I am coding pytorch. Between the torch inference code, I add some peripheral code for my own interest. This code works fine, but it is too slow. The reason might be for-iteration. So, i need parallel and fast way of doing this.

It is okay to do this in tensor, numpy, or just python array.

I made a function named ‘selective_max’ to find maximum value in arrays. But the problem is that I don’t want a maximum among the whole arrays, but among specific candidates which is designated by mask array. Let me show the gist of this function(below shows the code itself)

# input

x [batch_size , dim, num_points, k] : x is a original input, but this becomes [batch_size, num_points, dim, k] by ‘x.permute(0,2,1,3)’.

‘batch_size’ is a well-known definition in the deep learning society. In every mini batch, there is many points. And a single point is represented by ‘dim’ length feature. Each feature element, there is ‘k’ potential candidates which is target of ‘max function’ later.

mask [batch_size, num_points, k] : This array is similar with ‘x’ without ‘dim’. Its element is either ‘0’ or ‘1’. So, I use this as a mask signal, like do max operation only on ‘1’ masked value.

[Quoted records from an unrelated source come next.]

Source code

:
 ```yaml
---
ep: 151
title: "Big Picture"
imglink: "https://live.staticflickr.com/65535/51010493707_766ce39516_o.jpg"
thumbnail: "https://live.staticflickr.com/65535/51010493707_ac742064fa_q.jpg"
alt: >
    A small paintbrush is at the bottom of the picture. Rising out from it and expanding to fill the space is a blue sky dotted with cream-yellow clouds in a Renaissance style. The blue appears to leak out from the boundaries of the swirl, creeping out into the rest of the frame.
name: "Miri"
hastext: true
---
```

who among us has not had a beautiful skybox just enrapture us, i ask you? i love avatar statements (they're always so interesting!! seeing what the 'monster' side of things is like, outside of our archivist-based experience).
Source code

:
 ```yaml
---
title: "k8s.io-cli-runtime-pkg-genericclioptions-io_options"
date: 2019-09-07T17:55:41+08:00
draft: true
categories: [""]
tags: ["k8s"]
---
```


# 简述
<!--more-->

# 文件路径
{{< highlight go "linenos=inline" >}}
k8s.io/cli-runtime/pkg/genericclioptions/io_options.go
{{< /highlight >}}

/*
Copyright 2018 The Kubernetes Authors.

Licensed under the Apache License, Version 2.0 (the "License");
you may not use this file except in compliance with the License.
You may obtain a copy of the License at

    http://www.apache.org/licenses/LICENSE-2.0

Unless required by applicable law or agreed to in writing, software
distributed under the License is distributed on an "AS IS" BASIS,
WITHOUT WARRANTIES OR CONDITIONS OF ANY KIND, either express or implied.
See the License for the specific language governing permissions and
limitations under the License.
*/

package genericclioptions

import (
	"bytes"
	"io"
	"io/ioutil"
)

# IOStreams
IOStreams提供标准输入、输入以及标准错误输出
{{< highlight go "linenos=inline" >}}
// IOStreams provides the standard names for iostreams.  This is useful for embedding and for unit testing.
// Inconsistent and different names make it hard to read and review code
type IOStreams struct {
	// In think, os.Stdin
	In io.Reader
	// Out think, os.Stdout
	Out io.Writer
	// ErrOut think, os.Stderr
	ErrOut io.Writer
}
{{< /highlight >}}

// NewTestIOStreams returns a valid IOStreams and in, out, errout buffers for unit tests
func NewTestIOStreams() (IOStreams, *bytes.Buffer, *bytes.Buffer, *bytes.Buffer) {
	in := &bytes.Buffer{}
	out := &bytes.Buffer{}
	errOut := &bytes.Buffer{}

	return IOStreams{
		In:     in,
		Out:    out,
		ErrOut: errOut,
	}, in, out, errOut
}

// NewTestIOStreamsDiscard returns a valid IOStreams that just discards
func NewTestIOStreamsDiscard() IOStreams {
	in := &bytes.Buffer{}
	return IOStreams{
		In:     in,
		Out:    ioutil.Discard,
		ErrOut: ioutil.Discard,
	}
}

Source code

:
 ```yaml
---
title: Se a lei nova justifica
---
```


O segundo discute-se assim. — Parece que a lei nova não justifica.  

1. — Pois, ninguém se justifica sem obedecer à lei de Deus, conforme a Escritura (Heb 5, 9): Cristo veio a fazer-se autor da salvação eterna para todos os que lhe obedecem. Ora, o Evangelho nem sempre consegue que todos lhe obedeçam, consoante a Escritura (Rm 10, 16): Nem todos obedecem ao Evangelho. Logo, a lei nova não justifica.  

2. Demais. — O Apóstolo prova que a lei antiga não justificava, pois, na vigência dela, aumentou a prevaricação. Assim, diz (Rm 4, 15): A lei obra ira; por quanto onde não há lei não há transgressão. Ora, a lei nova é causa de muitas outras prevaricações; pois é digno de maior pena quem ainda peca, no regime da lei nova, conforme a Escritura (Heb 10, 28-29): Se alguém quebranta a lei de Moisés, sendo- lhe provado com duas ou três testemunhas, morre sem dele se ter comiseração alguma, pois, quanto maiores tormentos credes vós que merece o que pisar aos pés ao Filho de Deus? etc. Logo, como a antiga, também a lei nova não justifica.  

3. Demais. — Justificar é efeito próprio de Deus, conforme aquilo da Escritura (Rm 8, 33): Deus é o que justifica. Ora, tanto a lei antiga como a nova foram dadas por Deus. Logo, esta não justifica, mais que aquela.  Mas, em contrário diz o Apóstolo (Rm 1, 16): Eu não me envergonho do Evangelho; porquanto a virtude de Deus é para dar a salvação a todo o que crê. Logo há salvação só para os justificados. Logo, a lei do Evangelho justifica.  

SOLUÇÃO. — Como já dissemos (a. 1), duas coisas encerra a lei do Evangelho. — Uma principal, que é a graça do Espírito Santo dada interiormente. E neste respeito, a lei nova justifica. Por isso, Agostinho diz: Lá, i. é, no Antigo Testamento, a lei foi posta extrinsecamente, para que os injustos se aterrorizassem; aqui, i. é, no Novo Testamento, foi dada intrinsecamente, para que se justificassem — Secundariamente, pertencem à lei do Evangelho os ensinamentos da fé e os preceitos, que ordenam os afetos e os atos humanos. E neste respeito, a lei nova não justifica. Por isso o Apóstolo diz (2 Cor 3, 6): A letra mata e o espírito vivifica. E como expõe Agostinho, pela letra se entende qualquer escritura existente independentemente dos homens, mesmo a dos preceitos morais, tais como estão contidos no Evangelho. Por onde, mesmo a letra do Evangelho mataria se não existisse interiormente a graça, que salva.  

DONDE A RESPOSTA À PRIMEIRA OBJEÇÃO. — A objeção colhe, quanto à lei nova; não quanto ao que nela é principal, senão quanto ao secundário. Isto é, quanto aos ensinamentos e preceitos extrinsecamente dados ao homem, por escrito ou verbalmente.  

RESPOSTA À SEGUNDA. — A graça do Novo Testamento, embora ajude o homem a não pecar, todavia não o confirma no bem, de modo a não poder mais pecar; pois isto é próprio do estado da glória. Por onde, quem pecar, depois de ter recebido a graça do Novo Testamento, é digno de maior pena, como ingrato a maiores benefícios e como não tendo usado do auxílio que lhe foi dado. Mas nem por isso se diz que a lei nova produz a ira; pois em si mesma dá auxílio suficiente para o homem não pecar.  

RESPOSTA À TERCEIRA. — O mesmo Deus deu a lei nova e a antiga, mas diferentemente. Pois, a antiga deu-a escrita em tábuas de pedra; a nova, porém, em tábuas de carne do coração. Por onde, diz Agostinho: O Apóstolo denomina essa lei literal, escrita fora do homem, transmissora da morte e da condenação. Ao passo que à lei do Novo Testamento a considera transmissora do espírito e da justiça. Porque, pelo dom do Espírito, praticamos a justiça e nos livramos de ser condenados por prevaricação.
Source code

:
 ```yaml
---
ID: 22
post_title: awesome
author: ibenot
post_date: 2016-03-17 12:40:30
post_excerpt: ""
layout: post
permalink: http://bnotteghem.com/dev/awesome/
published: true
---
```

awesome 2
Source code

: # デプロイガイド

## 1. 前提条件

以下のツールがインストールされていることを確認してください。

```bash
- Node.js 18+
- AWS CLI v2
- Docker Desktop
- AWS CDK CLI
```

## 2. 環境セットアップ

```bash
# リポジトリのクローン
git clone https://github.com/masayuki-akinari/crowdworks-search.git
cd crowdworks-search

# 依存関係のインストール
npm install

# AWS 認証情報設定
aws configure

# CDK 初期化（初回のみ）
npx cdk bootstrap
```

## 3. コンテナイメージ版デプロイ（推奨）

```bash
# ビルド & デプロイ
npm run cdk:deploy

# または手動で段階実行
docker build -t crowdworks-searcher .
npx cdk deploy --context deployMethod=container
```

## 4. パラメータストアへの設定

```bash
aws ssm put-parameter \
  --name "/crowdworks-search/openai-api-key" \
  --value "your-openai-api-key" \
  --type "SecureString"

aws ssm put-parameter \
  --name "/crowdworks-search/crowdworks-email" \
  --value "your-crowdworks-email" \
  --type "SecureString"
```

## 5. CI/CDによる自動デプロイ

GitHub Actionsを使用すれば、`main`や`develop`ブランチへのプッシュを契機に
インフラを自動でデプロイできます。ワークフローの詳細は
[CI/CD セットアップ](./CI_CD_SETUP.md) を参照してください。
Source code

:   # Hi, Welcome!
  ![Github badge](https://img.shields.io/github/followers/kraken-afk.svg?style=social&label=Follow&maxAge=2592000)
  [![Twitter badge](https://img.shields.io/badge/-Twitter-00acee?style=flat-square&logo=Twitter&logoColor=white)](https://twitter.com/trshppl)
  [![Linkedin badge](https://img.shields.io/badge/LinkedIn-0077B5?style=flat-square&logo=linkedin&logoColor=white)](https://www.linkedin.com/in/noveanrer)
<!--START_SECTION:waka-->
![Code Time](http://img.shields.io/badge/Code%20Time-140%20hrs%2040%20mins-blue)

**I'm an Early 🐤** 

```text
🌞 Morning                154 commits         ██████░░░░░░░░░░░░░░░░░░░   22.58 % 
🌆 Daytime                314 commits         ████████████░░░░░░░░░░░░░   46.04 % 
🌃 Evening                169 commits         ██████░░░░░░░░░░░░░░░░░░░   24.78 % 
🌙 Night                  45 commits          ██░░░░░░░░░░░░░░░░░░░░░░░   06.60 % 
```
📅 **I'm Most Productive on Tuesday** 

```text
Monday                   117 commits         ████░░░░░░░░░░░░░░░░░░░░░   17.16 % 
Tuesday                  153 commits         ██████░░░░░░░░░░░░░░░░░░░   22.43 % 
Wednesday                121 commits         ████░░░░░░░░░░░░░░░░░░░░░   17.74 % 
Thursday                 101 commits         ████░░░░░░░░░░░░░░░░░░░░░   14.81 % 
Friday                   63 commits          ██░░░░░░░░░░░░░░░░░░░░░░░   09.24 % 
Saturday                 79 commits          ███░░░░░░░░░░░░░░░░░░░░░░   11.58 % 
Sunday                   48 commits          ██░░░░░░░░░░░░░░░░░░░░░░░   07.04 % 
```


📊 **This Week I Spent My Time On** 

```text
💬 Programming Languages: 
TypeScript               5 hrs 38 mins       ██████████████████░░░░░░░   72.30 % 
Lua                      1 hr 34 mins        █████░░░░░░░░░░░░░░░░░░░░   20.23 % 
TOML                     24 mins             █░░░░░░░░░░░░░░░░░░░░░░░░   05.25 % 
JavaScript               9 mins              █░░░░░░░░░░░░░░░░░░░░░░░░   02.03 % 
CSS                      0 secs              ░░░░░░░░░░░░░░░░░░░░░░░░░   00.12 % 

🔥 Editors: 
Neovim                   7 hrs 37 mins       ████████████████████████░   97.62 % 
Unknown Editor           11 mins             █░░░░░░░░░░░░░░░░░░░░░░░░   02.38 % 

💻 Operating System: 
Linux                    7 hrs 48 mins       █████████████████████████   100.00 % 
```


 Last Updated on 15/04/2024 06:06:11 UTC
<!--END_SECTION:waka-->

please see the code below with this explanation. I use 3 for-iteration. Lets say we target a specific batch and a specific point. For a specific batch and a specific point, ‘x’ has [dim, k] array. And mask has [k] array which consists of either ‘0’ or ‘1’. So, I extract the non-zero index from [k] array and use this for extracting specific elements in ‘x’ dim by dim(‘for k in range(dim)’).

# toy example

Let’s say we are in the second for-iteration. So, we now have [dim, k] for ‘x’ and [k] for ‘mask’. For this toy example, i presume k=3 and dim=4. x = [[3,2,1],[5,6,4],[9,8,7],[12,11,10], k=[0,1,1]. So, output would be [2,6,8,11], not [3, 6, 9, 12].

# previous try

I try { mask.repeat(0,0,1,0) *(element-wise mul) x } and do the max operation. But, ‘0’ might the max value, because the x might have minus values in all array. So, this would result in wrong operation.

Thank you in advance.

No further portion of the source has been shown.